DEC mailed the results and detailed analyses to homeowners last week.
Initial on-site sampling indicated off-site soil impacts from the landfill are unlikely due to limited areas of on-site surface soil contamination, levels of contamination in surface soils, and the fact that most surface soil contamination was located near the center of the property.
In March, at Gov. Andrew Cuomo's direction, DEC expanded its ongoing investigation to include surface soil testing on properties surrounding the landfill to ensure that contamination has been contained to the landfill. Results of the sampling conducted on May 10-11 confirm preliminary assessments that contamination has not migrated from the landfill to surface soils on neighboring properties.
One isolated sample from a yard detected a concentration of mercury that slightly exceeds the residential soil standard, but is one half the concentration acceptable for a commercial use site. This slightly elevated concentration of mercury was determined to be an anomaly not indicative of off-site migration of contamination from the landfill.
"The results are good news for the residents of the Wheatfield community," Commissioner Basil Seggos said. "Gov. Cuomo has made getting to the bottom of this situation a priority to protect the public and provide residents with the peace of mind that comes with having the most accurate information available."
DEC took surface soil samples at depths of up to two inches on one commercial and 22 residential properties that immediately abut, or are in close proximity to, the landfill, and analyzed the results to determine whether migration of landfill contaminants has impacted off-site surface soils.
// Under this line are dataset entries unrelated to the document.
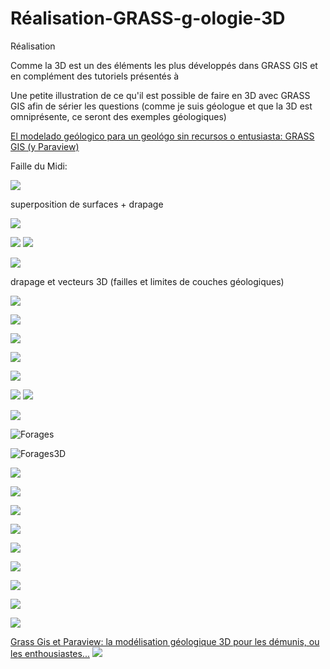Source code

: Réalisation-GRASS-g-ologie-3D
=============================

Réalisation 

Comme la 3D est un des éléments les plus développés dans GRASS GIS et en complément des tutoriels présentés à

 Une petite illustration de ce qu'il est possible de faire en 3D avec GRASS GIS afin de sérier les questions (comme je suis géologue et que la 3D est omniprésente, ce seront des exemples géologiques)
 
 [El modelado geólogico para un geológo sin recursos o entusiasta: GRASS GIS (y Paraview) ](http://geotux.tuxfamily.org/index.php/es/component/k2/item/322-el-modelado-geologico-para-un-geologo-sin-recursos-o-entusiasta-grass-gis-y-paraview)
 
Faille du Midi:
    
 

![](http://i.stack.imgur.com/aiJtw.png)

superposition de surfaces + drapage

![](http://osgeo-org.1560.x6.nabble.com/attachment/4980148/7/soumagne2_0.jpg)

![](http://geotux.tuxfamily.org/images/stories/soumagne2_0.png)
![](http://geotux.tuxfamily.org/images/stories/soumagne1.png)

![](http://osgeo-org.1560.x6.nabble.com/attachment/4980148/4/soumagne1.jpg)

drapage et vecteurs 3D (failles et limites de couches géologiques)

![](http://osgeo-org.1560.x6.nabble.com/file/n4981860/vector3D.jpg)


![](http://osgeo-org.1560.x6.nabble.com/file/n4981860/volumes3.jpg)

![](http://osgeo-org.1560.x6.nabble.com/attachment/4980148/2/3dcondroznet.jpg)

![](http://osgeo-org.1560.x6.nabble.com/attachment/4980148/0/crosssection2.jpg)

![](http://osgeo-org.1560.x6.nabble.com/file/n4981860/volumes2.jpg)
    
![](http://osgeo-org.1560.x6.nabble.com/attachment/4980148/1/forages2.jpg)
![](http://osgeo-org.1560.x6.nabble.com/file/n4981860/sondages.jpg)

![](http://www.portailsig.org/sites/default/files/images/illustration/grass/pour_les_nuls/nviz/volume.png)

![Forages](http://www.portailsig.org/sites/default/files/images/illustration/grass/pour_les_nuls/interpolation/sondseulok.png)


![Forages3D](http://osgeo-org.1560.x6.nabble.com/file/n4981860/volumes3.jpg)



![](http://geotux.tuxfamily.org/images/stories/forages3d0.png)  

![](http://geotux.tuxfamily.org/images/stories/forages3d1.png)

![](http://geotux.tuxfamily.org/images/stories/section2.jpg)

![](http://geotux.tuxfamily.org/images/stories/volumes3_4.jpg)

![](http://geotux.tuxfamily.org/images/stories/surfacesok.png)

![](http://geotux.tuxfamily.org/images/stories/biesmes3dpoints2.png)

![](http://geotux.tuxfamily.org/images/stories/points.png)

![](http://geotux.tuxfamily.org/images/stories/biesmes3dsurfaceok.png)

![](http://geotux.tuxfamily.org/images/stories/condrozdxf.png)

[Grass Gis et Paraview: la modélisation géologique 3D pour les démunis, ou les enthousiastes...](http://www.portailsig.org/content/grass-gis-et-paraview-la-modelisation-geologique-3d-pour-les-demunis-ou-les-enthousiastes)
![](http://www.portailsig.org/sites/default/files/images/illustration/grass/testcouchehaute.png)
Soil samples were sent to a certified laboratory and analyzed for semivolatile organic compounds, metals, PCBs and pesticide/herbicides. Laboratory data was then validated by a third-party validator to confirm that laboratory quality controls were within acceptable limits.
As soon as the validated results came in, DEC mailed letters to property owners summarizing their individual soil sampling results with a detailed analysis of raw laboratory data for chemicals detected at each property.
DEC will further investigate groundwater and subsurface conditions at the site this summer to supplement existing data, which indicates that contaminated groundwater is not migrating from the landfill. In addition, DEC will dig test trenches around the perimeter of the landfill property to verify that no waste was placed off the site property. DEC may undertake additional testing dependent on findings of the investigation. After DEC completes its remedial investigation and summarizes its findings in a remedial investigation report, the report will be available for public review. DEC will hold a public information session to help answer questions and address concerns about the report.
The Niagara Sanitation Landfill, which was in operation from 1955-68, accepted various wastes from the surrounding community, including nearby industries. In 1968, the New York State Department of Transportation used a portion of the landfill to dispose of contaminated soils generated during construction of the LaSalle Expressway. These soils were later determined to be contaminated by Love Canal waste generated by the Hooker Chemical Co., now the Occidental Chemical Corp. DEC performed three investigations in the 1980s, which determined no contamination had migrated from the site. DEC initiated a re-evaluation of the landfill in 2013, and discovered that areas of exposed contaminated materials were present, necessitating a reclassification to a Class 2 Superfund site in December 2015 to ensure this additional contamination is addressed. Occidental entered into a consent order with the DEC and voluntarily removed the Love Canal-related waste in 2014 and 2015 for disposal in an out-of-state, approved facility.
The Town of Wheatfield and the City of North Tonawanda supply public drinking water to their respective residents, so drinking water would not be impacted by the landfill.
DEC and DOH will continue to monitor the landfill to ensure the public health and the environment are protected.